* Work request:
Which of the lines in the data mention the string "Please"? List them all.

* Data shown:
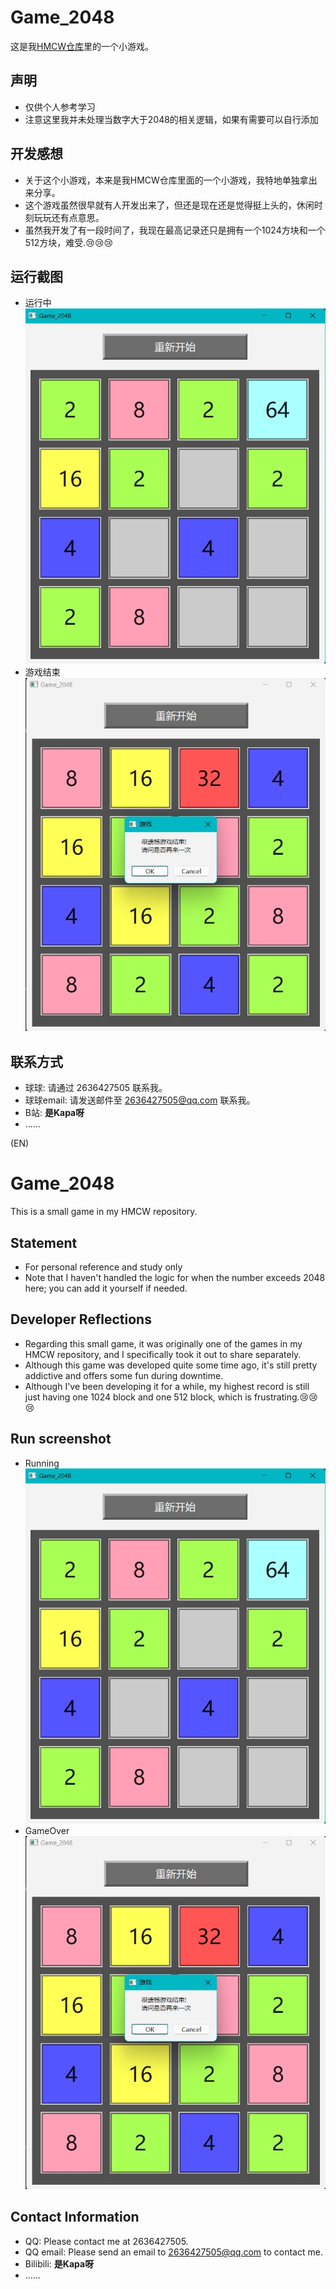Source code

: # Game_2048

这是我[HMCW仓库](https://github.com/capp-adocia/HMCW)里的一个小游戏。

## 声明

- 仅供个人参考学习
- 注意这里我并未处理当数字大于2048的相关逻辑，如果有需要可以自行添加

## 开发感想

- 关于这个小游戏，本来是我HMCW仓库里面的一个小游戏，我特地单独拿出来分享。
- 这个游戏虽然很早就有人开发出来了，但还是现在还是觉得挺上头的，休闲时刻玩玩还有点意思。
- 虽然我开发了有一段时间了，我现在最高记录还只是拥有一个1024方块和一个512方块，难受.😢😢😢

## 运行截图

- 运行中 ![运行中](Img/RunImg.png)
- 游戏结束 ![游戏结束](Img/GameOverImg.png)

## 联系方式

-  球球: 请通过 2636427505 联系我。
-  球球email: 请发送邮件至 [2636427505@qq.com](https://mail.qq.com/) 联系我。
-  B站: **是Kapa呀**
-  ......

(EN)
# Game_2048

This is a small game in my HMCW repository.

## Statement

- For personal reference and study only
- Note that I haven't handled the logic for when the number exceeds 2048 here; you can add it yourself if needed.

## Developer Reflections

- Regarding this small game, it was originally one of the games in my HMCW repository, and I specifically took it out to share separately.
- Although this game was developed quite some time ago, it's still pretty addictive and offers some fun during downtime.
- Although I've been developing it for a while, my highest record is still just having one 1024 block and one 512 block, which is frustrating.😢😢😢


## Run screenshot

- Running ![Running](Img/RunImg.png)
- GameOver ![GameOver](Img/GameOverImg.png)

## Contact Information

- QQ: Please contact me at 2636427505.
- QQ email: Please send an email to [2636427505@qq.com](https://mail.qq.com/) to contact me.
- Bilibili: **是Kapa呀**
- ......
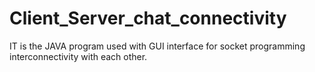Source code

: # Client_Server_chat_connectivity
IT is the JAVA program used with GUI interface for socket programming interconnectivity with each other.
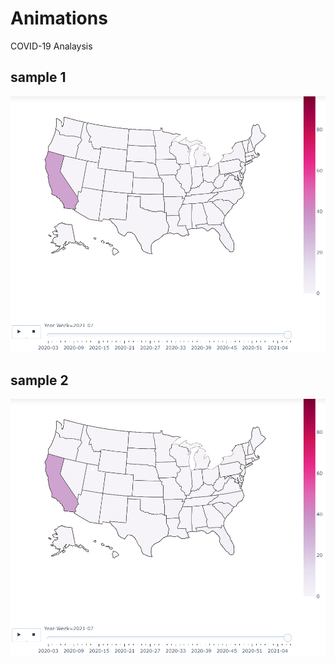 # Animations
COVID-19 Analaysis

## sample 1
[<img src="https://github.com/Kishore1818/Animations/blob/749bcf3c1a7eec37e8ca0a5369bafebb72e21e4d/pictures/sample.PNG">](https://kishore1818.github.io/Animations/index.html)

## sample 2
[<img src="https://github.com/Kishore1818/Animations/blob/749bcf3c1a7eec37e8ca0a5369bafebb72e21e4d/pictures/sample.PNG">](https://kishore1818.github.io/Animations/index.html)
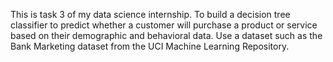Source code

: This is task 3 of my data science internship.
To build a decision tree classifier to predict whether a customer will purchase a product or service based on their demographic and behavioral data. Use a dataset such as the Bank Marketing dataset from the UCI Machine Learning Repository.
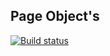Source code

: ## Page Object's
[![Build status](https://ci.appveyor.com/api/projects/status/122prkwnwt281xnf?svg=true)](https://ci.appveyor.com/project/Zumaletto/hw2-4-pageobject)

* Exercise response:
- QQ: Please contact me at 2636427505.
- QQ email: Please send an email to [2636427505@qq.com](https://mail.qq.com/) to contact me.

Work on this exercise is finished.